#### Material for this task ####

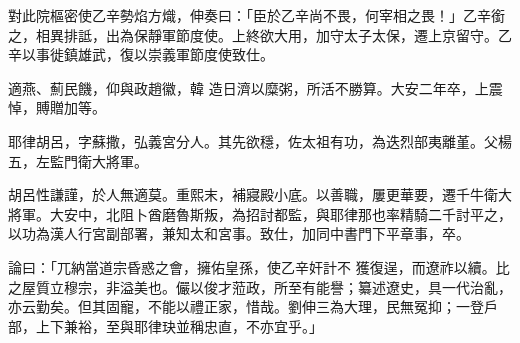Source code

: \begin{pinyinscope}
 對此院樞密使乙辛勢焰方熾，伸奏曰：「臣於乙辛尚不畏，何宰相之畏！」乙辛銜之，相異排詆，出為保靜軍節度使。上終欲大用，加守太子太保，遷上京留守。乙辛以事徙鎮雄武，復以崇義軍節度使致仕。



 適燕、薊民饑，仰與政趙徽，韓
 造日濟以糜粥，所活不勝算。大安二年卒，上震悼，賻贈加等。



 耶律胡呂，字蘇撒，弘義宮分人。其先欲穩，佐太祖有功，為迭烈部夷離堇。父楊五，左監門衛大將軍。



 胡呂性謙謹，於人無適莫。重熙末，補寢殿小底。以善職，屢更華要，遷千牛衛大將軍。大安中，北阻卜酋磨魯斯叛，為招討都監，與耶律那也率精騎二千討平之，以功為漢人行宮副部署，兼知太和宮事。致仕，加同中書門下平章事，卒。



 論曰：「兀納當道宗昏惑之會，擁佑皇孫，使乙辛奸計不
 獲復逞，而遼祚以續。比之屋質立穆宗，非溢美也。儼以俊才蒞政，所至有能譽；纂述遼史，具一代治亂，亦云勤矣。但其固寵，不能以禮正家，惜哉。劉伸三為大理，民無冤抑；一登戶部，上下兼裕，至與耶律玦並稱忠直，不亦宜乎。」



\end{pinyinscope}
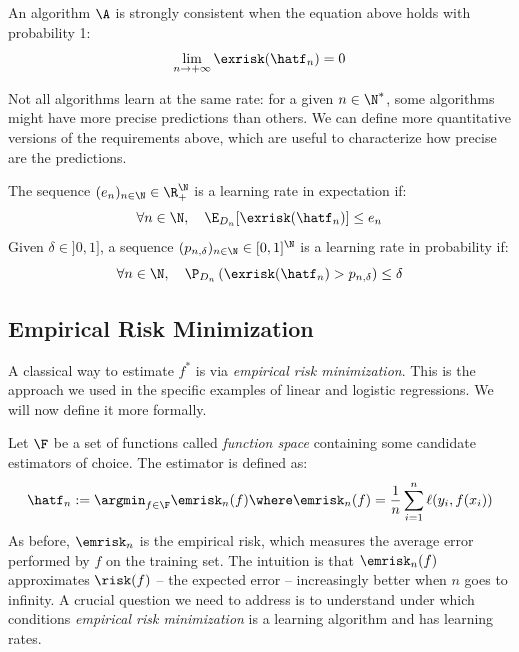 \documentclass[toc, titlepaged]{../cs-classes/cs-classes}
\begin{document}
\begin{definition}
    An algorithm $\A$ is strongly consistent when the equation above holds with probability 1:
    \begin{equation*}
        \lim_{n\to+\infty}\exrisk(\hatf_n)=0
    \end{equation*}
\end{definition}

Not all algorithms learn at the same rate: for a given $n\in\N^*$, some algorithms might have more precise predictions than others. We can define more quantitative versions of the requirements above, which are useful to characterize how precise are the predictions.
\begin{definition}
    The sequence $(e_n)_{n\in\N}\in\R_+^\N$ is a learning rate in expectation if:
    \begin{equation*}
        \forall n\in\N, \quad \E_{D_n}[\exrisk(\hatf_n)]\leq e_n
    \end{equation*}
    Given $\delta\in]0, 1]$, a sequence $(p_{n,\delta})_{n\in\N}\in[0, 1]^\N$ is a learning rate in probability if:
    \begin{equation*}
        \forall n\in\N, \quad \P_{D_n}\left(\exrisk(\hatf_n)>p_{n,\delta}\right)\leq\delta
    \end{equation*}
\end{definition}

\subsection{Empirical Risk Minimization}
A classical way to estimate $f^*$ is via \emph{empirical risk minimization}. This is the approach we used in the specific examples of linear and logistic regressions. We will now define it more formally.

Let $\F$ be a set of functions called \emph{function space} containing some candidate estimators of choice. The estimator is defined as:
\begin{equation*}
    \hatf_n := \argmin_{f\in\F} \emrisk_n(f) \where \emrisk_n(f) = \frac{1}{n}\sum_{i=1}^n\ell(y_i, f(x_i))
\end{equation*}
As before, $\emrisk_n$ is the empirical risk, which measures the average error performed by $f$ on the training set. The intuition is that $\emrisk_n(f)$ approximates $\risk(f)$ -- the expected error -- increasingly better when $n$ goes to infinity. A crucial question we need to address is to understand under which conditions \emph{empirical risk minimization} is a learning algorithm and has learning rates.
\end{document}
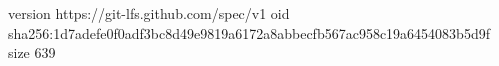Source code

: version https://git-lfs.github.com/spec/v1
oid sha256:1d7adefe0f0adf3bc8d49e9819a6172a8abbecfb567ac958c19a6454083b5d9f
size 639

####

Assigned task: Output each record verbatim, but skip anything that is a picture.

Your solution:
Source code

: \begin{pinyinscope}
 對此院樞密使乙辛勢焰方熾，伸奏曰：「臣於乙辛尚不畏，何宰相之畏！」乙辛銜之，相異排詆，出為保靜軍節度使。上終欲大用，加守太子太保，遷上京留守。乙辛以事徙鎮雄武，復以崇義軍節度使致仕。



 適燕、薊民饑，仰與政趙徽，韓
 造日濟以糜粥，所活不勝算。大安二年卒，上震悼，賻贈加等。



 耶律胡呂，字蘇撒，弘義宮分人。其先欲穩，佐太祖有功，為迭烈部夷離堇。父楊五，左監門衛大將軍。



 胡呂性謙謹，於人無適莫。重熙末，補寢殿小底。以善職，屢更華要，遷千牛衛大將軍。大安中，北阻卜酋磨魯斯叛，為招討都監，與耶律那也率精騎二千討平之，以功為漢人行宮副部署，兼知太和宮事。致仕，加同中書門下平章事，卒。



 論曰：「兀納當道宗昏惑之會，擁佑皇孫，使乙辛奸計不
 獲復逞，而遼祚以續。比之屋質立穆宗，非溢美也。儼以俊才蒞政，所至有能譽；纂述遼史，具一代治亂，亦云勤矣。但其固寵，不能以禮正家，惜哉。劉伸三為大理，民無冤抑；一登戶部，上下兼裕，至與耶律玦並稱忠直，不亦宜乎。」



\end{pinyinscope}
 \documentclass[toc, titlepaged]{../cs-classes/cs-classes}
\begin{document}
\begin{definition}
    An algorithm $\A$ is strongly consistent when the equation above holds with probability 1:
    \begin{equation*}
        \lim_{n\to+\infty}\exrisk(\hatf_n)=0
    \end{equation*}
\end{definition}

Not all algorithms learn at the same rate: for a given $n\in\N^*$, some algorithms might have more precise predictions than others. We can define more quantitative versions of the requirements above, which are useful to characterize how precise are the predictions.
\begin{definition}
    The sequence $(e_n)_{n\in\N}\in\R_+^\N$ is a learning rate in expectation if:
    \begin{equation*}
        \forall n\in\N, \quad \E_{D_n}[\exrisk(\hatf_n)]\leq e_n
    \end{equation*}
    Given $\delta\in]0, 1]$, a sequence $(p_{n,\delta})_{n\in\N}\in[0, 1]^\N$ is a learning rate in probability if:
    \begin{equation*}
        \forall n\in\N, \quad \P_{D_n}\left(\exrisk(\hatf_n)>p_{n,\delta}\right)\leq\delta
    \end{equation*}
\end{definition}

\subsection{Empirical Risk Minimization}
A classical way to estimate $f^*$ is via \emph{empirical risk minimization}. This is the approach we used in the specific examples of linear and logistic regressions. We will now define it more formally.

Let $\F$ be a set of functions called \emph{function space} containing some candidate estimators of choice. The estimator is defined as:
\begin{equation*}
    \hatf_n := \argmin_{f\in\F} \emrisk_n(f) \where \emrisk_n(f) = \frac{1}{n}\sum_{i=1}^n\ell(y_i, f(x_i))
\end{equation*}
As before, $\emrisk_n$ is the empirical risk, which measures the average error performed by $f$ on the training set. The intuition is that $\emrisk_n(f)$ approximates $\risk(f)$ -- the expected error -- increasingly better when $n$ goes to infinity. A crucial question we need to address is to understand under which conditions \emph{empirical risk minimization} is a learning algorithm and has learning rates.
\end{document}
Source code

: version https://git-lfs.github.com/spec/v1
oid sha256:1d7adefe0f0adf3bc8d49e9819a6172a8abbecfb567ac958c19a6454083b5d9f
size 639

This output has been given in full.